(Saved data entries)
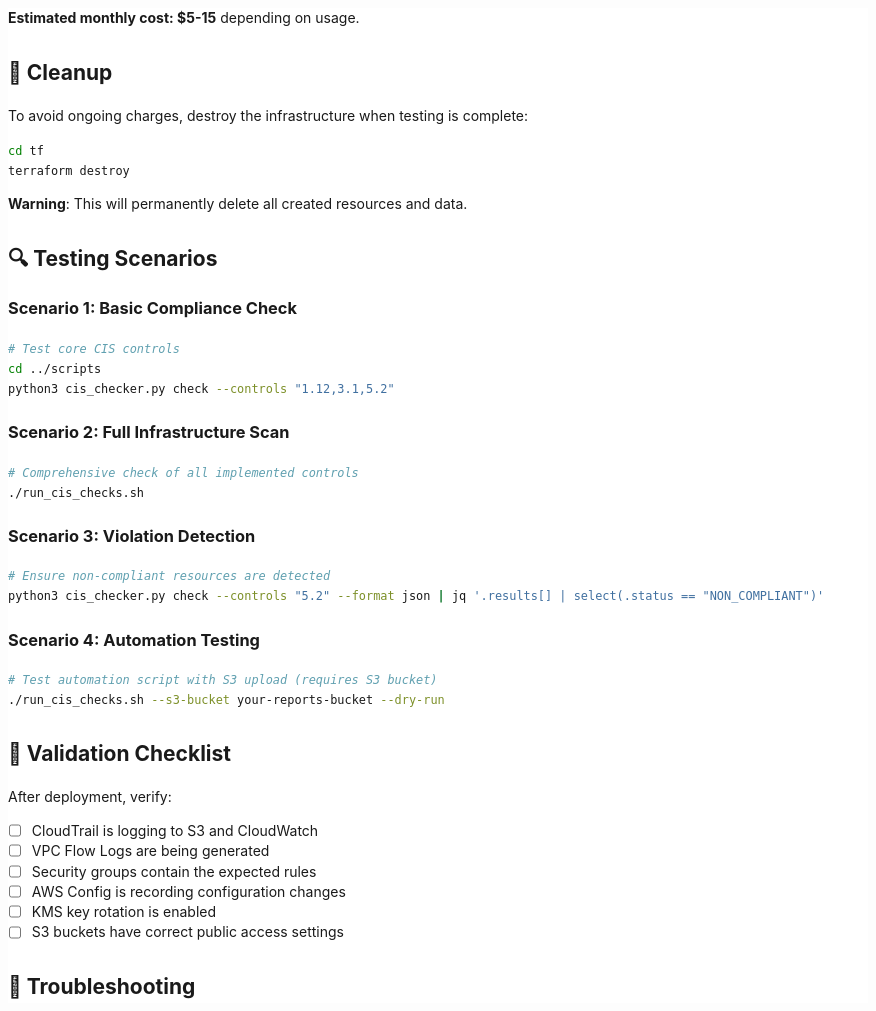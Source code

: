 **Estimated monthly cost: $5-15** depending on usage.

## 🧹 Cleanup

To avoid ongoing charges, destroy the infrastructure when testing is complete:

```bash
cd tf
terraform destroy
```

**Warning**: This will permanently delete all created resources and data.

## 🔍 Testing Scenarios

### Scenario 1: Basic Compliance Check
```bash
# Test core CIS controls
cd ../scripts
python3 cis_checker.py check --controls "1.12,3.1,5.2"
```

### Scenario 2: Full Infrastructure Scan
```bash
# Comprehensive check of all implemented controls
./run_cis_checks.sh
```

### Scenario 3: Violation Detection
```bash
# Ensure non-compliant resources are detected
python3 cis_checker.py check --controls "5.2" --format json | jq '.results[] | select(.status == "NON_COMPLIANT")'
```

### Scenario 4: Automation Testing
```bash
# Test automation script with S3 upload (requires S3 bucket)
./run_cis_checks.sh --s3-bucket your-reports-bucket --dry-run
```

## 📝 Validation Checklist

After deployment, verify:
- [ ] CloudTrail is logging to S3 and CloudWatch
- [ ] VPC Flow Logs are being generated
- [ ] Security groups contain the expected rules
- [ ] AWS Config is recording configuration changes
- [ ] KMS key rotation is enabled
- [ ] S3 buckets have correct public access settings

## 🐛 Troubleshooting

WORK TO BE COMPLETED -> In the records above, take every line from the opening one through the line with "resources and data." and repeat it exactly; pictures are not part of the copy.

ANSWER SECTION ->
Source code

: **Estimated monthly cost: $5-15** depending on usage.

## 🧹 Cleanup

To avoid ongoing charges, destroy the infrastructure when testing is complete:

```bash
cd tf
terraform destroy
```

**Warning**: This will permanently delete all created resources and data.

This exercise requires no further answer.